> _What this task involves_
The listing that follows should be reproduced exactly, line for line.

> _Supplied information_
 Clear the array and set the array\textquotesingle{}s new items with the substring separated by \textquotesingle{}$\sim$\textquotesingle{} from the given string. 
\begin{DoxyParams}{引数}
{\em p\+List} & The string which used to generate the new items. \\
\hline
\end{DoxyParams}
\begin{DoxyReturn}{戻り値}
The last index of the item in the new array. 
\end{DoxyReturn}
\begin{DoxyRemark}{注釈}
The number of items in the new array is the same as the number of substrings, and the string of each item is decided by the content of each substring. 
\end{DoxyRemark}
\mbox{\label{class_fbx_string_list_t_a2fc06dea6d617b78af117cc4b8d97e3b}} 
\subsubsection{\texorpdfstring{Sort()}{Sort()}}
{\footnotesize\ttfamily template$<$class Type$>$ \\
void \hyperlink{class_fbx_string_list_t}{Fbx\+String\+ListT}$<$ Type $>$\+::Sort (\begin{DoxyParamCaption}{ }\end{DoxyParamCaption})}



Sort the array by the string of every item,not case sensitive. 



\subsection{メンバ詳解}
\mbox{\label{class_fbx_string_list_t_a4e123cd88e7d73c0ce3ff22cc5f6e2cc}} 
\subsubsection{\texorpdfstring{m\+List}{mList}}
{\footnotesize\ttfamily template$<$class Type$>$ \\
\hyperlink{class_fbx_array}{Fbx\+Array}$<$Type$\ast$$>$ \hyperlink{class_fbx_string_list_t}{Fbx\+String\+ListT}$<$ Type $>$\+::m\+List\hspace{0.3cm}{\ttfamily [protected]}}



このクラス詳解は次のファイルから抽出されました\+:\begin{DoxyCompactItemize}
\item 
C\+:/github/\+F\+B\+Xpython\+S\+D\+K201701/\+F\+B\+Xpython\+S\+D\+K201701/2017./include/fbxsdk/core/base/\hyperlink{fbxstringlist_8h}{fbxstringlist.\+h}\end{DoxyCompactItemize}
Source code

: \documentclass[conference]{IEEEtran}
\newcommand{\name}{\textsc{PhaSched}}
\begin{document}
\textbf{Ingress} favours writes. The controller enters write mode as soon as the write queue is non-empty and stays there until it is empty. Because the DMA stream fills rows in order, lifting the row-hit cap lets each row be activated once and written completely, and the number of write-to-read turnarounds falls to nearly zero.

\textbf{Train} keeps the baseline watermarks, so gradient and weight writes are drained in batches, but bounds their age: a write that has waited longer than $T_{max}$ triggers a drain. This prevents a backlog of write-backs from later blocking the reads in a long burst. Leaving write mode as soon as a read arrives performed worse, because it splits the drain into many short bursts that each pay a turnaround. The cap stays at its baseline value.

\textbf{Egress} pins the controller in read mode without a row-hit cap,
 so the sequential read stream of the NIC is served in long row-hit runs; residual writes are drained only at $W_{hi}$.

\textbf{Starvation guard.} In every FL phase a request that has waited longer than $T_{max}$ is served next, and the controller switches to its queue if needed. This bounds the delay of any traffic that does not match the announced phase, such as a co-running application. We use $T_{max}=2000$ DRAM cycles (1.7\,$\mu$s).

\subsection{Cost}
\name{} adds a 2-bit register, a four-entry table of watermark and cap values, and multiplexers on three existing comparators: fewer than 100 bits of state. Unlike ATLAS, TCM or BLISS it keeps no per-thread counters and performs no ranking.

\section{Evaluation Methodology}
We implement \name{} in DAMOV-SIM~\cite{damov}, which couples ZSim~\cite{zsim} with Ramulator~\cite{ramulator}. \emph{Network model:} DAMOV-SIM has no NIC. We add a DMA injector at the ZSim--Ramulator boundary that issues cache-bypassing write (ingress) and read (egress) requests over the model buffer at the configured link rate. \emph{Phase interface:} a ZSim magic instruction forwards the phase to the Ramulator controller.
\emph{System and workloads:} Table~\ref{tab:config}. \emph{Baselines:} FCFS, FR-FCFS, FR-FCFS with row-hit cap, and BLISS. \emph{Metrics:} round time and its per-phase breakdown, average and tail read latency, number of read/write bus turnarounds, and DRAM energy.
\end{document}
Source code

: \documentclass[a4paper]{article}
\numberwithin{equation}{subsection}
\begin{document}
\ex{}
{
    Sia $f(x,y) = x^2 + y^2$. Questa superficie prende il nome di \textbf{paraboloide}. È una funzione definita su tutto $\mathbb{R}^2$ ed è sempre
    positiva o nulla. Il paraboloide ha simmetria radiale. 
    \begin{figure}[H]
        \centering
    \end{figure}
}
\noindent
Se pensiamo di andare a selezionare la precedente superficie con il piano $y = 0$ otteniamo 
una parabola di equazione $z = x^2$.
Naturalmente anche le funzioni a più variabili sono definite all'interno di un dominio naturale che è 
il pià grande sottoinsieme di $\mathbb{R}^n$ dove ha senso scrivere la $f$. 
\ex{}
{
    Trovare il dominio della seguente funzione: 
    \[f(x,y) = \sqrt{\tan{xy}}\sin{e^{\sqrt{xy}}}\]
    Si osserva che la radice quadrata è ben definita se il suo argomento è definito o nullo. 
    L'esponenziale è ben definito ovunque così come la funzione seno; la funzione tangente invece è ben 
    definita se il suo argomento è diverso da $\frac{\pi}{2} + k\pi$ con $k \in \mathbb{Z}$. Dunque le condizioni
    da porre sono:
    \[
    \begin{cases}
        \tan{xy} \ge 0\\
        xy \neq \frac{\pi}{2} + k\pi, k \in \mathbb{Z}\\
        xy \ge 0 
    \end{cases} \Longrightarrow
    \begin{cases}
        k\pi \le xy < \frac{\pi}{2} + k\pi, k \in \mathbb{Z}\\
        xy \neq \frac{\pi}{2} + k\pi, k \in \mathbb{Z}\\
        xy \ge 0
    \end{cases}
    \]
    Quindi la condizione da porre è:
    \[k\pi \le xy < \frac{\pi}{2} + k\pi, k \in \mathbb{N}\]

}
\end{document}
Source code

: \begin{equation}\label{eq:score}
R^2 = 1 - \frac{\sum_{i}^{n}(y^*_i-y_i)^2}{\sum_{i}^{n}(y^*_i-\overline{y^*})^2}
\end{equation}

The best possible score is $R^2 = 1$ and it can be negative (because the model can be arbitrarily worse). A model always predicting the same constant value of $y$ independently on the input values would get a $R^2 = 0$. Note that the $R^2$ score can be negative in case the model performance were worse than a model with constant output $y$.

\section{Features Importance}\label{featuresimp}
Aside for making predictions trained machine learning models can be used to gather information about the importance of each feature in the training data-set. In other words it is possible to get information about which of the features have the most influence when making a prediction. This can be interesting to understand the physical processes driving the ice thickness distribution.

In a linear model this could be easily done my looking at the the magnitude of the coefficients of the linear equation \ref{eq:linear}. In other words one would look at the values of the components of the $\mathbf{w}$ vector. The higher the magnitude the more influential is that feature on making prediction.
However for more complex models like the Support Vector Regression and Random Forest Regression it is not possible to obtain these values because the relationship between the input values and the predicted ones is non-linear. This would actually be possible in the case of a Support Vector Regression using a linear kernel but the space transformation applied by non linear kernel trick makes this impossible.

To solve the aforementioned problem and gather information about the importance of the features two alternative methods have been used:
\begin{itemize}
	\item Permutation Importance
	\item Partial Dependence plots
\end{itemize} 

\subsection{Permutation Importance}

> _Result of the task_
 Clear the array and set the array\textquotesingle{}s new items with the substring separated by \textquotesingle{}$\sim$\textquotesingle{} from the given string. 
\begin{DoxyParams}{引数}
{\em p\+List} & The string which used to generate the new items. \\
\hline
\end{DoxyParams}
\begin{DoxyReturn}{戻り値}
The last index of the item in the new array. 
\end{DoxyReturn}
\begin{DoxyRemark}{注釈}
The number of items in the new array is the same as the number of substrings, and the string of each item is decided by the content of each substring. 
\end{DoxyRemark}
\mbox{\label{class_fbx_string_list_t_a2fc06dea6d617b78af117cc4b8d97e3b}} 
\subsubsection{\texorpdfstring{Sort()}{Sort()}}
{\footnotesize\ttfamily template$<$class Type$>$ \\
void \hyperlink{class_fbx_string_list_t}{Fbx\+String\+ListT}$<$ Type $>$\+::Sort (\begin{DoxyParamCaption}{ }\end{DoxyParamCaption})}



Sort the array by the string of every item,not case sensitive. 



\subsection{メンバ詳解}
\mbox{\label{class_fbx_string_list_t_a4e123cd88e7d73c0ce3ff22cc5f6e2cc}} 
\subsubsection{\texorpdfstring{m\+List}{mList}}
{\footnotesize\ttfamily template$<$class Type$>$ \\
\hyperlink{class_fbx_array}{Fbx\+Array}$<$Type$\ast$$>$ \hyperlink{class_fbx_string_list_t}{Fbx\+String\+ListT}$<$ Type $>$\+::m\+List\hspace{0.3cm}{\ttfamily [protected]}}



このクラス詳解は次のファイルから抽出されました\+:\begin{DoxyCompactItemize}
\item 
C\+:/github/\+F\+B\+Xpython\+S\+D\+K201701/\+F\+B\+Xpython\+S\+D\+K201701/2017./include/fbxsdk/core/base/\hyperlink{fbxstringlist_8h}{fbxstringlist.\+h}\end{DoxyCompactItemize}
Source code

: \documentclass[conference]{IEEEtran}
\newcommand{\name}{\textsc{PhaSched}}
\begin{document}
\textbf{Ingress} favours writes. The controller enters write mode as soon as the write queue is non-empty and stays there until it is empty. Because the DMA stream fills rows in order, lifting the row-hit cap lets each row be activated once and written completely, and the number of write-to-read turnarounds falls to nearly zero.

\textbf{Train} keeps the baseline watermarks, so gradient and weight writes are drained in batches, but bounds their age: a write that has waited longer than $T_{max}$ triggers a drain. This prevents a backlog of write-backs from later blocking the reads in a long burst. Leaving write mode as soon as a read arrives performed worse, because it splits the drain into many short bursts that each pay a turnaround. The cap stays at its baseline value.

\textbf{Egress} pins the controller in read mode without a row-hit cap,
 so the sequential read stream of the NIC is served in long row-hit runs; residual writes are drained only at $W_{hi}$.

\textbf{Starvation guard.} In every FL phase a request that has waited longer than $T_{max}$ is served next, and the controller switches to its queue if needed. This bounds the delay of any traffic that does not match the announced phase, such as a co-running application. We use $T_{max}=2000$ DRAM cycles (1.7\,$\mu$s).

\subsection{Cost}
\name{} adds a 2-bit register, a four-entry table of watermark and cap values, and multiplexers on three existing comparators: fewer than 100 bits of state. Unlike ATLAS, TCM or BLISS it keeps no per-thread counters and performs no ranking.

\section{Evaluation Methodology}
We implement \name{} in DAMOV-SIM~\cite{damov}, which couples ZSim~\cite{zsim} with Ramulator~\cite{ramulator}. \emph{Network model:} DAMOV-SIM has no NIC. We add a DMA injector at the ZSim--Ramulator boundary that issues cache-bypassing write (ingress) and read (egress) requests over the model buffer at the configured link rate. \emph{Phase interface:} a ZSim magic instruction forwards the phase to the Ramulator controller.
\emph{System and workloads:} Table~\ref{tab:config}. \emph{Baselines:} FCFS, FR-FCFS, FR-FCFS with row-hit cap, and BLISS. \emph{Metrics:} round time and its per-phase breakdown, average and tail read latency, number of read/write bus turnarounds, and DRAM energy.
\end{document}
Source code

: \documentclass[a4paper]{article}
\numberwithin{equation}{subsection}
\begin{document}
\ex{}
{
    Sia $f(x,y) = x^2 + y^2$. Questa superficie prende il nome di \textbf{paraboloide}. È una funzione definita su tutto $\mathbb{R}^2$ ed è sempre
    positiva o nulla. Il paraboloide ha simmetria radiale. 
    \begin{figure}[H]
        \centering
    \end{figure}
}
\noindent
Se pensiamo di andare a selezionare la precedente superficie con il piano $y = 0$ otteniamo 
una parabola di equazione $z = x^2$.
Naturalmente anche le funzioni a più variabili sono definite all'interno di un dominio naturale che è 
il pià grande sottoinsieme di $\mathbb{R}^n$ dove ha senso scrivere la $f$. 
\ex{}
{
    Trovare il dominio della seguente funzione: 
    \[f(x,y) = \sqrt{\tan{xy}}\sin{e^{\sqrt{xy}}}\]
    Si osserva che la radice quadrata è ben definita se il suo argomento è definito o nullo. 
    L'esponenziale è ben definito ovunque così come la funzione seno; la funzione tangente invece è ben 
    definita se il suo argomento è diverso da $\frac{\pi}{2} + k\pi$ con $k \in \mathbb{Z}$. Dunque le condizioni
    da porre sono:
    \[
    \begin{cases}
        \tan{xy} \ge 0\\
        xy \neq \frac{\pi}{2} + k\pi, k \in \mathbb{Z}\\
        xy \ge 0 
    \end{cases} \Longrightarrow
    \begin{cases}
        k\pi \le xy < \frac{\pi}{2} + k\pi, k \in \mathbb{Z}\\
        xy \neq \frac{\pi}{2} + k\pi, k \in \mathbb{Z}\\
        xy \ge 0
    \end{cases}
    \]
    Quindi la condizione da porre è:
    \[k\pi \le xy < \frac{\pi}{2} + k\pi, k \in \mathbb{N}\]

}
\end{document}
Source code

: \begin{equation}\label{eq:score}
R^2 = 1 - \frac{\sum_{i}^{n}(y^*_i-y_i)^2}{\sum_{i}^{n}(y^*_i-\overline{y^*})^2}
\end{equation}

The best possible score is $R^2 = 1$ and it can be negative (because the model can be arbitrarily worse). A model always predicting the same constant value of $y$ independently on the input values would get a $R^2 = 0$. Note that the $R^2$ score can be negative in case the model performance were worse than a model with constant output $y$.

\section{Features Importance}\label{featuresimp}
Aside for making predictions trained machine learning models can be used to gather information about the importance of each feature in the training data-set. In other words it is possible to get information about which of the features have the most influence when making a prediction. This can be interesting to understand the physical processes driving the ice thickness distribution.

In a linear model this could be easily done my looking at the the magnitude of the coefficients of the linear equation \ref{eq:linear}. In other words one would look at the values of the components of the $\mathbf{w}$ vector. The higher the magnitude the more influential is that feature on making prediction.
However for more complex models like the Support Vector Regression and Random Forest Regression it is not possible to obtain these values because the relationship between the input values and the predicted ones is non-linear. This would actually be possible in the case of a Support Vector Regression using a linear kernel but the space transformation applied by non linear kernel trick makes this impossible.

To solve the aforementioned problem and gather information about the importance of the features two alternative methods have been used:
\begin{itemize}
	\item Permutation Importance
	\item Partial Dependence plots
\end{itemize} 

\subsection{Permutation Importance}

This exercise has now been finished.